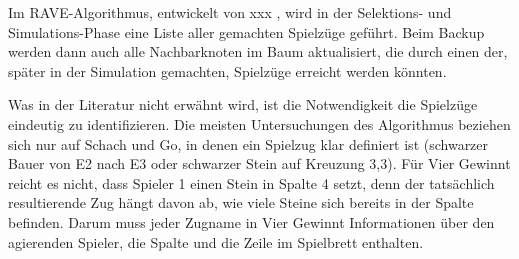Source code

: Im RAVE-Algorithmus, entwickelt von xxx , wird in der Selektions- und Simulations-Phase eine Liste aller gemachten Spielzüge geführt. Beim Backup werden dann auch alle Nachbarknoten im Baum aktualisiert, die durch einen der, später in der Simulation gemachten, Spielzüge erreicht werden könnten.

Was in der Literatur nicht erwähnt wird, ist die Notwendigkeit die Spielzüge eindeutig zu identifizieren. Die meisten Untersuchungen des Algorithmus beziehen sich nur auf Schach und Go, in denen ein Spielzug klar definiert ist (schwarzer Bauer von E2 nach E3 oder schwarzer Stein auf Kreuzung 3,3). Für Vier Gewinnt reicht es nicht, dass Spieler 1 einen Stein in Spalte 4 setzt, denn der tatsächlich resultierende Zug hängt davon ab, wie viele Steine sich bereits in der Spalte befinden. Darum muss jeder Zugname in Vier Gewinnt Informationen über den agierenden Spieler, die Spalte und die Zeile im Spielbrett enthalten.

********************

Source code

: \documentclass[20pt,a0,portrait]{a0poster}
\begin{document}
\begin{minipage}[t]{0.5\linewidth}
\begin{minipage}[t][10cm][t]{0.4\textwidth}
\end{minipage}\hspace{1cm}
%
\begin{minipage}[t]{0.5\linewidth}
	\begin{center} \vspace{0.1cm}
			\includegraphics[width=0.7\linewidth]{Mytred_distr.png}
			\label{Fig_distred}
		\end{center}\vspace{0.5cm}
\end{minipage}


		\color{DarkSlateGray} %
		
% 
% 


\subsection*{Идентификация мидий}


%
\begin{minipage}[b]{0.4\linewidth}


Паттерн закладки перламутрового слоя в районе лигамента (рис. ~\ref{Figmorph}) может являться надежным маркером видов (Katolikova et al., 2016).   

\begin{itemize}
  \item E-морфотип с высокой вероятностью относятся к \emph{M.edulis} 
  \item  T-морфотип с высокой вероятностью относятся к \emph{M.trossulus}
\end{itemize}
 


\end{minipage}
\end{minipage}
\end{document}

********************

#### WHAT YOU WILL DO:
Reproduce every line from the preceding data in which the word "linewidth" can be found.

#### YOUR SOLUTION:
\begin{minipage}[t]{0.5\linewidth}
\begin{minipage}[t]{0.5\linewidth}
			\includegraphics[width=0.7\linewidth]{Mytred_distr.png}
\begin{minipage}[b]{0.4\linewidth}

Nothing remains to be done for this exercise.